Saint Joan: Behind the Scenes

Saint Joan: Behind the Scenes


What Joan represents in today’s society, I
think, is what she represented in her society at the time which is a woman who believed
in her purpose, who didn’t need any permission from any person or institution to have that
purpose and to have that connection to her own self. Well I think Joan is still relevant because
of what she was doing with her life still hasn’t been completed realized in this world. So she still is sort of in the vanguard of the movement. There’s a common misunderstanding that she
was trying to dress like a man. She wasn’t trying to do anything.
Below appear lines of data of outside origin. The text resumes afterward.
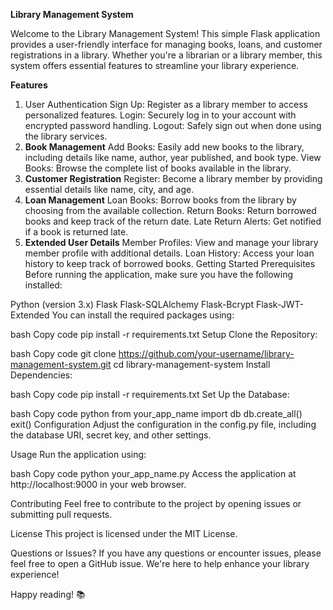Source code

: **Library Management System**

Welcome to the Library Management System! This simple Flask application provides a user-friendly interface for managing books, loans, and customer registrations in a library. Whether you're a librarian or a library member, this system offers essential features to streamline your library experience.

**Features**
1. User Authentication
Sign Up: Register as a library member to access personalized features.
Login: Securely log in to your account with encrypted password handling.
Logout: Safely sign out when done using the library services.
2. **Book Management**
Add Books: Easily add new books to the library, including details like name, author, year published, and book type.
View Books: Browse the complete list of books available in the library.
3. **Customer Registration**
Register: Become a library member by providing essential details like name, city, and age.
4. **Loan Management**
Loan Books: Borrow books from the library by choosing from the available collection.
Return Books: Return borrowed books and keep track of the return date.
Late Return Alerts: Get notified if a book is returned late.
5. **Extended User Details**
Member Profiles: View and manage your library member profile with additional details.
Loan History: Access your loan history to keep track of borrowed books.
Getting Started
Prerequisites
Before running the application, make sure you have the following installed:

Python (version 3.x)
Flask
Flask-SQLAlchemy
Flask-Bcrypt
Flask-JWT-Extended
You can install the required packages using:

bash
Copy code
pip install -r requirements.txt
Setup
Clone the Repository:

bash
Copy code
git clone https://github.com/your-username/library-management-system.git
cd library-management-system
Install Dependencies:

bash
Copy code
pip install -r requirements.txt
Set Up the Database:

bash
Copy code
python
from your_app_name import db
db.create_all()
exit()
Configuration
Adjust the configuration in the config.py file, including the database URI, secret key, and other settings.

Usage
Run the application using:

bash
Copy code
python your_app_name.py
Access the application at http://localhost:9000 in your web browser.

Contributing
Feel free to contribute to the project by opening issues or submitting pull requests.

License
This project is licensed under the MIT License.

Questions or Issues?
If you have any questions or encounter issues, please feel free to open a GitHub issue. We're here to help enhance your library experience!

Happy reading! 📚
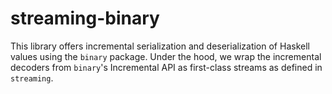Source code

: # streaming-binary

This library offers incremental serialization and deserialization of
Haskell values using the `binary` package. Under the hood, we wrap the
incremental decoders from `binary`'s Incremental API as first-class
streams as defined in `streaming`.
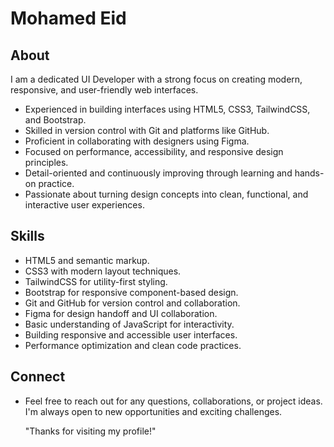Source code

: # Mohamed Eid

## About

I am a dedicated UI Developer with a strong focus on creating modern, responsive, and user-friendly web interfaces.

- Experienced in building interfaces using HTML5, CSS3, TailwindCSS, and Bootstrap.  
- Skilled in version control with Git and platforms like GitHub.
- Proficient in collaborating with designers using Figma.  
- Focused on performance, accessibility, and responsive design principles.
- Detail-oriented and continuously improving through learning and hands-on practice.
- Passionate about turning design concepts into clean, functional, and interactive user experiences.

## Skills

- HTML5 and semantic markup.
- CSS3 with modern layout techniques.
- TailwindCSS for utility-first styling.
- Bootstrap for responsive component-based design.  
- Git and GitHub for version control and collaboration.  
- Figma for design handoff and UI collaboration.
- Basic understanding of JavaScript for interactivity.  
- Building responsive and accessible user interfaces.  
- Performance optimization and clean code practices.


## Connect

- Feel free to reach out for any questions, collaborations, or project ideas. I'm always open to new opportunities and exciting challenges.

     "Thanks for visiting my profile!"


<!--
**Mohamed3Eid/Mohamed3Eid** is a ✨ _special_ ✨ repository because its `README.md` (this file) appears on your GitHub profile.

Here are some ideas to get you started:

- 🔭 I’m currently working on ...
- 🌱 I’m currently learning ...
- 👯 I’m looking to collaborate on ...
- 🤔 I’m looking for help with ...
- 💬 Ask me about ...
- 📫 How to reach me: ...
- 😄 Pronouns: ...
- ⚡ Fun fact: ...
-->
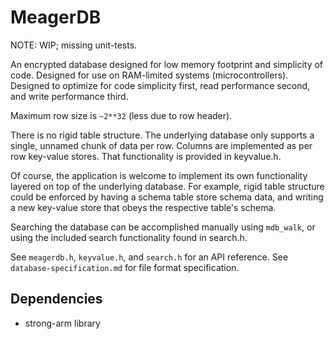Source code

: MeagerDB
========


NOTE: WIP; missing unit-tests.


An encrypted database designed for low memory footprint and simplicity of code.
Designed for use on RAM-limited systems (microcontrollers).
Designed to optimize for code simplicity first, read performance second, and write performance third.


Maximum row size is `~2**32` (less due to row header).


There is no rigid table structure.  The underlying database only supports a single, unnamed chunk of data
per row.  Columns are implemented as per row key-value stores.  That functionality is provided in keyvalue.h.

Of course, the application is welcome to implement its own functionality layered on top of the underlying
database.  For example, rigid table structure could be enforced by having a schema table store schema data,
and writing a new key-value store that obeys the respective table's schema.


Searching the database can be accomplished manually using `mdb_walk`, or using the included search
functionality found in search.h.




See `meagerdb.h`, `keyvalue.h`, and `search.h` for an API reference.
See `database-specification.md` for file format specification.



Dependencies
------------
 * strong-arm library
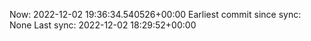 Now: 2022-12-02 19:36:34.540526+00:00 Earliest commit since sync: None Last sync: 2022-12-02 18:29:52+00:00
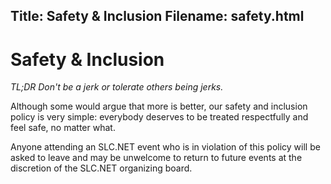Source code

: Title: Safety & Inclusion
Filename: safety.html
---
# Safety & Inclusion

*TL;DR Don't be a jerk or tolerate others being jerks.*

Although some would argue that more is better, our safety and inclusion policy
is very simple: everybody deserves to be treated respectfully and feel safe,
no matter what.

Anyone attending an SLC.NET event who is in violation of this policy will be
asked to leave and may be unwelcome to return to future events at the
discretion of the SLC.NET organizing board.
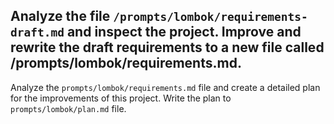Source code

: Analyze the file `/prompts/lombok/requirements-draft.md` and inspect the project.
Improve and rewrite the draft requirements to a new file called /prompts/lombok/requirements.md.
-----------------------------------------
Analyze the `prompts/lombok/requirements.md` file and create a detailed plan for the improvements of this project.
Write the plan to `prompts/lombok/plan.md` file.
She dressed like a soldier. She did not deny her womanhood but she didn’t
overly attach herself to it either. She just was. As a woman today, I think that that’s something
that I’ve kind of had in my journey in terms of just being a woman. Like not proving that I’m a woman, not disproving
that I’m a woman, I just am. When I first saw Condola up on stage, the
thing that she can project is both extraordinary steeliness and innocence at the same time. She’s sort of a wonderful editor of herself
and Joan is, too in terms of what she has to say. My first professional show coming out of college
was Ruined and it was with Manhattan Theatre Club. It was the first theatre company that took
a shot on me and to this day those are some of the fondest memories I have as a professional
and it just so happens that the next biggest honor that I have, playing Joan of Arc in
Saint Joan is back home at Manhattan Theatre Club.

6 Replies to “Saint Joan: Behind the Scenes”

  1. What freaking difference does it matter if she is white or not. I understand why some are upset, but as people we need to stop looking at everything by the color of someone's skin. We need to let the acting speak for it's self. Her skin color DOES NOT MATTER. And if you don't like it then why watch this video, why comment on it?! Move on from her skin color and listen to what she is saying about Joan of Arc, you might learn something.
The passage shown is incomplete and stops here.